Start of INPUT FOR THIS TASK

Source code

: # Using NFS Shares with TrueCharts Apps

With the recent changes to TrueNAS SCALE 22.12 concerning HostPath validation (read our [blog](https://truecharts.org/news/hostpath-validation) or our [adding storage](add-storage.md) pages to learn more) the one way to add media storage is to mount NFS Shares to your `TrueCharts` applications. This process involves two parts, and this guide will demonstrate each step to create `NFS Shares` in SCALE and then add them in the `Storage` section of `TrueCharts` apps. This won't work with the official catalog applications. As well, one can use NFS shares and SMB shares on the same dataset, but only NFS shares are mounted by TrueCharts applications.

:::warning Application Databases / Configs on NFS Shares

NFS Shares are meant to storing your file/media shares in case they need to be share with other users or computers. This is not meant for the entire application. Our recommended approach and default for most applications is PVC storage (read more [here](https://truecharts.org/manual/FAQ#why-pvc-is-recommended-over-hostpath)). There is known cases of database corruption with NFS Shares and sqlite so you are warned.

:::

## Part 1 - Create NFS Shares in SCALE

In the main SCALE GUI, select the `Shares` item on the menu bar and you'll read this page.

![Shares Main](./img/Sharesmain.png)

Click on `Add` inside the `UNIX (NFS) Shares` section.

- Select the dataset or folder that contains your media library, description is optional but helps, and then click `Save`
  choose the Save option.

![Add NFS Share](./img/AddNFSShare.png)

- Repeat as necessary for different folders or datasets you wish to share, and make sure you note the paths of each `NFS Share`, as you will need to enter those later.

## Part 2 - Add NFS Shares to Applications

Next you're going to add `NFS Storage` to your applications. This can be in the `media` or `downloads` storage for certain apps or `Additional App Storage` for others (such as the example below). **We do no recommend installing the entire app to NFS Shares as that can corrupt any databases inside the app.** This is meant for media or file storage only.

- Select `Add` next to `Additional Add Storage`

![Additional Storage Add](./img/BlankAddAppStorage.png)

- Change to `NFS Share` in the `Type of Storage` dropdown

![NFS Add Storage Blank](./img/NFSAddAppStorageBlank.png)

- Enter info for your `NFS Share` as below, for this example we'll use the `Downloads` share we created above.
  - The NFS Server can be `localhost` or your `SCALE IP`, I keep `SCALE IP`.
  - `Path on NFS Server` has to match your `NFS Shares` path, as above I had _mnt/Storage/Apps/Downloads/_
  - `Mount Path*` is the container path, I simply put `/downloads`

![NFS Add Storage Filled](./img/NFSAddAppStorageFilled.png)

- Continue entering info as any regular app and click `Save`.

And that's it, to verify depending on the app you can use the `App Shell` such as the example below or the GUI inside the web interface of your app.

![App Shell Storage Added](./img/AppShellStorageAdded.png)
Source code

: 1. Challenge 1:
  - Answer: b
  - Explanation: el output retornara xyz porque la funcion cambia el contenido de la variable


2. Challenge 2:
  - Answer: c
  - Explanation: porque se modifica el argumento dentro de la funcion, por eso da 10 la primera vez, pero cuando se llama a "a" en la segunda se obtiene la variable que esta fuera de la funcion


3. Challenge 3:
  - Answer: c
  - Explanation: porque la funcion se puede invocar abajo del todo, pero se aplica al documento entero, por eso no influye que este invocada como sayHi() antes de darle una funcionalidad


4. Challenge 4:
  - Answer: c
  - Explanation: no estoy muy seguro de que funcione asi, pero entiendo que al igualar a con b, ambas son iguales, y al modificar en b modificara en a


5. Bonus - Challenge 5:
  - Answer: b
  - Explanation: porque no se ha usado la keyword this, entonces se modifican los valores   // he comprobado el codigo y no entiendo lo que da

End of INPUT FOR THIS TASK

TO DO – In the records above, find every line with the word "hostpath" and copy it.

EXERCISE RESPONSE –
With the recent changes to TrueNAS SCALE 22.12 concerning HostPath validation (read our [blog](https://truecharts.org/news/hostpath-validation) or our [adding storage](add-storage.md) pages to learn more) the one way to add media storage is to mount NFS Shares to your `TrueCharts` applications. This process involves two parts, and this guide will demonstrate each step to create `NFS Shares` in SCALE and then add them in the `Storage` section of `TrueCharts` apps. This won't work with the official catalog applications. As well, one can use NFS shares and SMB shares on the same dataset, but only NFS shares are mounted by TrueCharts applications.
NFS Shares are meant to storing your file/media shares in case they need to be share with other users or computers. This is not meant for the entire application. Our recommended approach and default for most applications is PVC storage (read more [here](https://truecharts.org/manual/FAQ#why-pvc-is-recommended-over-hostpath)). There is known cases of database corruption with NFS Shares and sqlite so you are warned.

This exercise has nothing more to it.